§ **RECORDS SUPPLIED**
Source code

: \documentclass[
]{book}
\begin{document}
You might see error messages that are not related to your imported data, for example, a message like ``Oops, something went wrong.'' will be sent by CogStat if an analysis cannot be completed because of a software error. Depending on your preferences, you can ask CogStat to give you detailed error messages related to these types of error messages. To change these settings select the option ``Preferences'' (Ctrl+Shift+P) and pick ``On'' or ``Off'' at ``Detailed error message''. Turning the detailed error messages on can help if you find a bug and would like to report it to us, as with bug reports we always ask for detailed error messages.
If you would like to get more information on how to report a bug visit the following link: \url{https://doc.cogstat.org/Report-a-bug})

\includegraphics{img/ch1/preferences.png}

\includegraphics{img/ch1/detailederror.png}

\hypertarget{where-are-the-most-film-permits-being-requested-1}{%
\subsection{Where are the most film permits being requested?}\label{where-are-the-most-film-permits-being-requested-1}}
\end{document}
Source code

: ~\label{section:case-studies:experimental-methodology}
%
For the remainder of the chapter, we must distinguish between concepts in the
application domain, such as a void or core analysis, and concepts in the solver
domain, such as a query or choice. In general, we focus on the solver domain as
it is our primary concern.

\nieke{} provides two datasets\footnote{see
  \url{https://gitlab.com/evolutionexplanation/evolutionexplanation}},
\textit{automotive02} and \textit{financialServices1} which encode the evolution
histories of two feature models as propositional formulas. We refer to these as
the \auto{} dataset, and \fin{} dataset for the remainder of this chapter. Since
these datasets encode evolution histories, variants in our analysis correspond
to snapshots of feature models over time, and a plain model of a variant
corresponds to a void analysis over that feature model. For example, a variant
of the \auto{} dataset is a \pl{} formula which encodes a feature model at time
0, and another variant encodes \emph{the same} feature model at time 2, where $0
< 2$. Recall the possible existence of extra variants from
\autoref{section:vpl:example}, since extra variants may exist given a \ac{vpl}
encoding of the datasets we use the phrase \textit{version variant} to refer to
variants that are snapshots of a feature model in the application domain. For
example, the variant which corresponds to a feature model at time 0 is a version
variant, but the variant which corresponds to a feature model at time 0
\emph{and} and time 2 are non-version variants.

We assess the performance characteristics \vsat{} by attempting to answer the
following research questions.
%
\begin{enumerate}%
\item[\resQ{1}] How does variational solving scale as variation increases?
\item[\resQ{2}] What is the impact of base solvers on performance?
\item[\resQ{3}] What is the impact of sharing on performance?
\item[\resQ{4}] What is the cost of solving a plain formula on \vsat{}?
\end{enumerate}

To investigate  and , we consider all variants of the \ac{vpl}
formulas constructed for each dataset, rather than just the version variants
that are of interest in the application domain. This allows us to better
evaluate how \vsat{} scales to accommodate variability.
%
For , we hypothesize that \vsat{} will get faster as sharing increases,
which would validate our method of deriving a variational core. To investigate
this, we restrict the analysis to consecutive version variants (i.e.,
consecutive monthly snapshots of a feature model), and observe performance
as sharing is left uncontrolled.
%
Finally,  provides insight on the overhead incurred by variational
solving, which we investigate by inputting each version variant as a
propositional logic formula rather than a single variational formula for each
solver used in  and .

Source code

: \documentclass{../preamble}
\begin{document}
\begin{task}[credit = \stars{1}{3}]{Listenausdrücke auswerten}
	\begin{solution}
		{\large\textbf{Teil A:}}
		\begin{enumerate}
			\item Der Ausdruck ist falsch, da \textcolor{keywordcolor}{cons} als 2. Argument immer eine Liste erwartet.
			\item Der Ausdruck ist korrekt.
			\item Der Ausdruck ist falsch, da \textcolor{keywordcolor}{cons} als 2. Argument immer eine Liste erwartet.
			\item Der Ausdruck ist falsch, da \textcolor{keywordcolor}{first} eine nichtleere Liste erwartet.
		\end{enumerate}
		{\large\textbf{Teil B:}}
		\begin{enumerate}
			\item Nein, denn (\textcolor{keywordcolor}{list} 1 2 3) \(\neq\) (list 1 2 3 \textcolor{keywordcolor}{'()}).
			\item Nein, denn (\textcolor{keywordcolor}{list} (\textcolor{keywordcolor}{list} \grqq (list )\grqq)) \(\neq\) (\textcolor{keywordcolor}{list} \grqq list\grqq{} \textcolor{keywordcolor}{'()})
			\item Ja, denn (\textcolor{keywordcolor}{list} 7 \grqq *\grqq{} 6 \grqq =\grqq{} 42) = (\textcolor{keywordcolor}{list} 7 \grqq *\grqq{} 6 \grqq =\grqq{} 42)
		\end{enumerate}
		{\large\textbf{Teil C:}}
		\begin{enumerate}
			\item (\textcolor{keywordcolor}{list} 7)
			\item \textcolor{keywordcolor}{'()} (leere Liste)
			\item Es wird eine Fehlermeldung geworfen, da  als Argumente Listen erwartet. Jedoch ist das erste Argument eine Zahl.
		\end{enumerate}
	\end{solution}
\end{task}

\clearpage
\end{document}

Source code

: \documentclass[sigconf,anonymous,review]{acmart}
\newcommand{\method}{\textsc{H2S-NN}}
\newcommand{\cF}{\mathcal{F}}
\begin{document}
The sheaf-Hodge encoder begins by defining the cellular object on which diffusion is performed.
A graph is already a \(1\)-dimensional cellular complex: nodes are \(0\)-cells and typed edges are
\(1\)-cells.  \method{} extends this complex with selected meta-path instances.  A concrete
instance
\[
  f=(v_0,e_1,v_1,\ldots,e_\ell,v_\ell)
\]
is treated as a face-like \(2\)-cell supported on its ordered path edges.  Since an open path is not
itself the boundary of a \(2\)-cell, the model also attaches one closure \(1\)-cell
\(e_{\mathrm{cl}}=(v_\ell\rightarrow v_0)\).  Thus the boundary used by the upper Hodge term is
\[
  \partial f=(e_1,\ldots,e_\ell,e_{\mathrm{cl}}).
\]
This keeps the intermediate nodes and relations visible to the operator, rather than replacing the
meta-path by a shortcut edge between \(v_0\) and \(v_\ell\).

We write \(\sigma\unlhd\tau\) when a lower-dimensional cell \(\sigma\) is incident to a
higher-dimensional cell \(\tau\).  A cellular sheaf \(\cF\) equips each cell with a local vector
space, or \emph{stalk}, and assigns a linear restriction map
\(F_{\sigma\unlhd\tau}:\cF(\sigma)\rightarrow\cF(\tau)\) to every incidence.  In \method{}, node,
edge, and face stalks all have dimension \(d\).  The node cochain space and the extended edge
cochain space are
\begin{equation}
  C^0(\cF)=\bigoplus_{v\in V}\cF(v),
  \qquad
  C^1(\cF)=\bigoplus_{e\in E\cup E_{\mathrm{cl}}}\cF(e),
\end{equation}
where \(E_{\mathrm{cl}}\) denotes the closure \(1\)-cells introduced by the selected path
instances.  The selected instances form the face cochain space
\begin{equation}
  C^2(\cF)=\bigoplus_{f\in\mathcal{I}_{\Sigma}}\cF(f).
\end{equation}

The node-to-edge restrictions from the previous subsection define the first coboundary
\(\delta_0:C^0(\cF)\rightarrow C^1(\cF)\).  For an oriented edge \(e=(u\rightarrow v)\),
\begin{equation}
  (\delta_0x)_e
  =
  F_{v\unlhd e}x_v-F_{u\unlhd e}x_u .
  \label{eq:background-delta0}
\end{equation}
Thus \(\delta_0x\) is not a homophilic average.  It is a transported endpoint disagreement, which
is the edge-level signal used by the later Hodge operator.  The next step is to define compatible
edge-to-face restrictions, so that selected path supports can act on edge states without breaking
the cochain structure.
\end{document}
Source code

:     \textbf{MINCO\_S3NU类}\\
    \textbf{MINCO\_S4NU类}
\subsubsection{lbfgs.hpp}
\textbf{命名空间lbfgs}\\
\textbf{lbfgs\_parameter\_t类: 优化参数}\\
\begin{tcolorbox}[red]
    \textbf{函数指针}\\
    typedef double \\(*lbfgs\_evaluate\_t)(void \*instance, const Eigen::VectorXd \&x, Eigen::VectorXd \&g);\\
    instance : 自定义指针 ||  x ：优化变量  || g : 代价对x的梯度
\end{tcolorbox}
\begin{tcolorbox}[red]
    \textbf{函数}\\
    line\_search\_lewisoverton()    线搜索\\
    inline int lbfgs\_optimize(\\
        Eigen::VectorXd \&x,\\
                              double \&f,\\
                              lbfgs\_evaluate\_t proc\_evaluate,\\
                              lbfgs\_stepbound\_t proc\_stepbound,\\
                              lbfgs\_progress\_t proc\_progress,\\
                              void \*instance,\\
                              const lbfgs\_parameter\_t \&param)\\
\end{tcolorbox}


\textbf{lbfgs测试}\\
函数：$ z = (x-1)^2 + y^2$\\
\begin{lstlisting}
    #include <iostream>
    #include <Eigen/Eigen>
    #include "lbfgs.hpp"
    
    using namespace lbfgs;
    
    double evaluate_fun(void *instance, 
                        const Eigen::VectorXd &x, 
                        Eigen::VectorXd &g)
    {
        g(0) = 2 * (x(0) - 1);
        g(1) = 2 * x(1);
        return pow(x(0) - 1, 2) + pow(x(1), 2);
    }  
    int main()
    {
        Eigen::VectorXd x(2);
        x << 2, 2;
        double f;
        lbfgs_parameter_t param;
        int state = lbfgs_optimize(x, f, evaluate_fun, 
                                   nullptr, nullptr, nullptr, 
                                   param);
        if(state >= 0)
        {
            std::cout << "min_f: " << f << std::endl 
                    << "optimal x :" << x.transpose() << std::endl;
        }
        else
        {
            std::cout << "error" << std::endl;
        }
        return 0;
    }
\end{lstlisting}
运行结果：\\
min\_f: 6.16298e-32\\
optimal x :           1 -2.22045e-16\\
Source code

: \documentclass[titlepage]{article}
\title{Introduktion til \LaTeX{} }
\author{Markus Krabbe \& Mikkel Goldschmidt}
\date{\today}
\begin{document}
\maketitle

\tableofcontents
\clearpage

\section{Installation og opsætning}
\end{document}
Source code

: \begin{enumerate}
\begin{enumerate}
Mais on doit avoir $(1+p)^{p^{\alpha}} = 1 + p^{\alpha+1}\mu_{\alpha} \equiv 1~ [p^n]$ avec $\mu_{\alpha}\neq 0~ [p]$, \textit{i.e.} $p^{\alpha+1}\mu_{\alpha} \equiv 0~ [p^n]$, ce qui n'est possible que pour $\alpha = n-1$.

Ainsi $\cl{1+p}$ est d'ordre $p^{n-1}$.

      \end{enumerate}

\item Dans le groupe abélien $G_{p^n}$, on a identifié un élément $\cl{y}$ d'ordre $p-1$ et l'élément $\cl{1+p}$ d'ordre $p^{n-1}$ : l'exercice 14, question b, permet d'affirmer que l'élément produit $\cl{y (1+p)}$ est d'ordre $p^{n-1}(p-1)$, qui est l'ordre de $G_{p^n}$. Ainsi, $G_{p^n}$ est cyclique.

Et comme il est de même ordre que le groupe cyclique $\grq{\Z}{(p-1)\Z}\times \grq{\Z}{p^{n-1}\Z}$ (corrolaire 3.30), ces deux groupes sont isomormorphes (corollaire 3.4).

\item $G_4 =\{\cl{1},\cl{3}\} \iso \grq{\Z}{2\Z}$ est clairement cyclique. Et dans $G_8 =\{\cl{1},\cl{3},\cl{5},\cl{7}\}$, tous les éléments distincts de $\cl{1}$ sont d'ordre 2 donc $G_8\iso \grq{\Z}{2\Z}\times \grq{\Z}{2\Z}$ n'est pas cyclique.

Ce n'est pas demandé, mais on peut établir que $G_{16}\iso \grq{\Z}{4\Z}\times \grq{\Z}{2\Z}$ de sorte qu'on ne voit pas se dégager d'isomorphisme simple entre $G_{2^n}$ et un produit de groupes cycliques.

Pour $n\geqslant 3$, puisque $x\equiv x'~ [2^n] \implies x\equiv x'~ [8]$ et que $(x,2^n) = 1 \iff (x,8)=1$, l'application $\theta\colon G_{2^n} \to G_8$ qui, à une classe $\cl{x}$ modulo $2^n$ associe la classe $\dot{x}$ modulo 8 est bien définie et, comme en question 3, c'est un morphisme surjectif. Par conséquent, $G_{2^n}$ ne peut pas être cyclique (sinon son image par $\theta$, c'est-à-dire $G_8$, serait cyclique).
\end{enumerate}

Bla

§ **ACTION ITEM**
Scan the lines above for the word "operator" and copy every one where it occurs.

§ **RESPONSE**
This keeps the intermediate nodes and relations visible to the operator, rather than replacing the
is the edge-level signal used by the later Hodge operator.  The next step is to define compatible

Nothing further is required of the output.